Kenya's Gini index, a measure of income inequality, was 38.9% in 2021, an increase from 35.8% in 2020, according to Stats Kenya. Inequality was higher in urban areas (37.3%) than rural areas (29.1%), with Nairobi County recording the highest inequality at 40.9%. In contrast, the Kenya Demographic and Health Survey (KDHS) in 2022 reported a Gini coefficient of 28% for wealth inequality, with higher inequality in rural areas (24%) compared to urban areas (10%).
The government is also implementing social welfare programs. President William Ruto announced on Friday, September 19, 2025, that the government will cover Social Health Authority (SHA) contributions for over 2.2 million vulnerable Kenyans, ensuring universal health coverage. Salaried employees contribute 2.75% of their gross salary to SHA, with a minimum of KSh 300 per month. The National Social Security Fund (NSSF) has also seen increased savings, doubling to KSh 640 billion in two years after contributions were enhanced in 2023.
Implementing a wealth tax presents challenges, including defining and valuing complex assets like artwork or intellectual property. There is also a risk of capital flight and tax avoidance, with wealthy individuals potentially moving assets offshore. The Kenya Revenue Authority (KRA) would require strengthened technical and administrative capacity to effectively implement such a tax.
While the NTA's proposal offers a clear framework, the specific details of any potential government-led wealth tax, including thresholds and rates, remain unknown. The political will to overcome potential opposition from business groups and some political leaders, as seen in past attempts and in other countries, will be crucial.

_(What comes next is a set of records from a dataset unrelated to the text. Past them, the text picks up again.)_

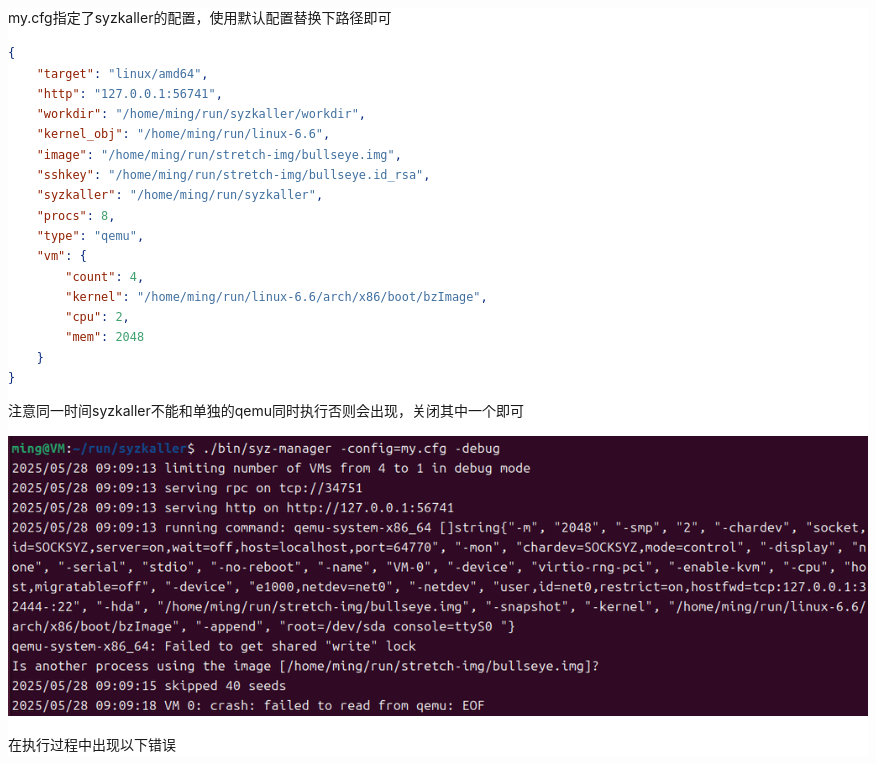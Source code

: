 

my.cfg指定了syzkaller的配置，使用默认配置替换下路径即可

```json
{
    "target": "linux/amd64",
    "http": "127.0.0.1:56741",
    "workdir": "/home/ming/run/syzkaller/workdir",
    "kernel_obj": "/home/ming/run/linux-6.6",
    "image": "/home/ming/run/stretch-img/bullseye.img",
    "sshkey": "/home/ming/run/stretch-img/bullseye.id_rsa",
    "syzkaller": "/home/ming/run/syzkaller",
    "procs": 8,
    "type": "qemu",
    "vm": {
        "count": 4,
        "kernel": "/home/ming/run/linux-6.6/arch/x86/boot/bzImage",
        "cpu": 2,
        "mem": 2048
    }
}
```



注意同一时间syzkaller不能和单独的qemu同时执行否则会出现，关闭其中一个即可

![image-20250528095149615](./assets/image-20250528095149615.png)



在执行过程中出现以下错误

The debate around a wealth tax is ongoing, with the NTA actively lobbying for its adoption. The government's focus on fiscal consolidation and revenue mobilization, as outlined in the FY 2025/2026 budget, suggests that new tax measures are under consideration.
Observers will be closely watching for any legislative proposals from the National Treasury regarding a wealth tax in the coming months. The public discourse, particularly from civil society organizations and economic experts, will also play a significant role in shaping policy. The government's commitment to reducing inequality while ensuring economic growth will be a key factor in how this debate unfolds.